#### WHAT TO PRODUCE
Copy out exactly each line from the line with "[osm0sis - Busybox" through the last line of the material below.

#### RECORDS FOR THE TASK
******************************
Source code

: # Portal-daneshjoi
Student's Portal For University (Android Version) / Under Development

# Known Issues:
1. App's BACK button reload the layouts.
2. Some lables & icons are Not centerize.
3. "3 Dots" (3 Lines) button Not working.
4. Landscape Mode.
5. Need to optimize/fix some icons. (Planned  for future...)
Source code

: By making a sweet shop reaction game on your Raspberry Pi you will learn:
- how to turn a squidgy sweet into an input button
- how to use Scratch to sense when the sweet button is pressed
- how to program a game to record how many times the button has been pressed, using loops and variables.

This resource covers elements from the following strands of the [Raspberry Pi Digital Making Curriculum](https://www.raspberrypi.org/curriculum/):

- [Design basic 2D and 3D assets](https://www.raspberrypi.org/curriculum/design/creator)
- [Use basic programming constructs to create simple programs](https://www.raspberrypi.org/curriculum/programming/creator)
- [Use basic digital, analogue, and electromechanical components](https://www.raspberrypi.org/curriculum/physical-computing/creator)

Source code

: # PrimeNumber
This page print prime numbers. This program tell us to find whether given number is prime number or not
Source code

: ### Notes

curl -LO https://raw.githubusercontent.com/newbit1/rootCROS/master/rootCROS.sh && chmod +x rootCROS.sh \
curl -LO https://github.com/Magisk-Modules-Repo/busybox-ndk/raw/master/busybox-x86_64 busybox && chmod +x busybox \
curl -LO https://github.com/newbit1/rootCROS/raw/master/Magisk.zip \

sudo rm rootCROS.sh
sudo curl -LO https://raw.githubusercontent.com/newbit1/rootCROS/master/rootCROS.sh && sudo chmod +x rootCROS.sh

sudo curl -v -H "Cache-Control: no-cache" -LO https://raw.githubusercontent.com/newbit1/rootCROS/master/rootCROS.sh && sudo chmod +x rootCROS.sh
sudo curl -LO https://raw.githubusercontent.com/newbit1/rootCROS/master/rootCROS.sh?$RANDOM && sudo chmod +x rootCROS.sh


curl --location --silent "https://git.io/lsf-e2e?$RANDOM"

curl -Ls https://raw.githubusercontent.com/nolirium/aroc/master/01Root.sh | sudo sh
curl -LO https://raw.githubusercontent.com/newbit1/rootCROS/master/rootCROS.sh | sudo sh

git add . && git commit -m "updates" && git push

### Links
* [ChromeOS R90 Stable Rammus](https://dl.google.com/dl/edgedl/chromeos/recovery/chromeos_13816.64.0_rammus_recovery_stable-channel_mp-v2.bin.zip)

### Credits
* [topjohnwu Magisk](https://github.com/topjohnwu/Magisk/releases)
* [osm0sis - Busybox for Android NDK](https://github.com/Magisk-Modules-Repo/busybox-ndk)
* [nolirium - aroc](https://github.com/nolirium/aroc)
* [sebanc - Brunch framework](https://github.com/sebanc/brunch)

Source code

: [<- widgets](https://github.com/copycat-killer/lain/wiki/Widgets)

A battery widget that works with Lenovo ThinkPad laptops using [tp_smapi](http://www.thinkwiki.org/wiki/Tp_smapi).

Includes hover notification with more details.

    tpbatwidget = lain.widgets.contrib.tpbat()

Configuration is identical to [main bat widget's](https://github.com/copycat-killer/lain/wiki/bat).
******************************
#### TASK RESPONSE
* [osm0sis - Busybox for Android NDK](https://github.com/Magisk-Modules-Repo/busybox-ndk)
* [nolirium - aroc](https://github.com/nolirium/aroc)
* [sebanc - Brunch framework](https://github.com/sebanc/brunch)

Source code

: [<- widgets](https://github.com/copycat-killer/lain/wiki/Widgets)

A battery widget that works with Lenovo ThinkPad laptops using [tp_smapi](http://www.thinkwiki.org/wiki/Tp_smapi).

Includes hover notification with more details.

    tpbatwidget = lain.widgets.contrib.tpbat()

Configuration is identical to [main bat widget's](https://github.com/copycat-killer/lain/wiki/bat).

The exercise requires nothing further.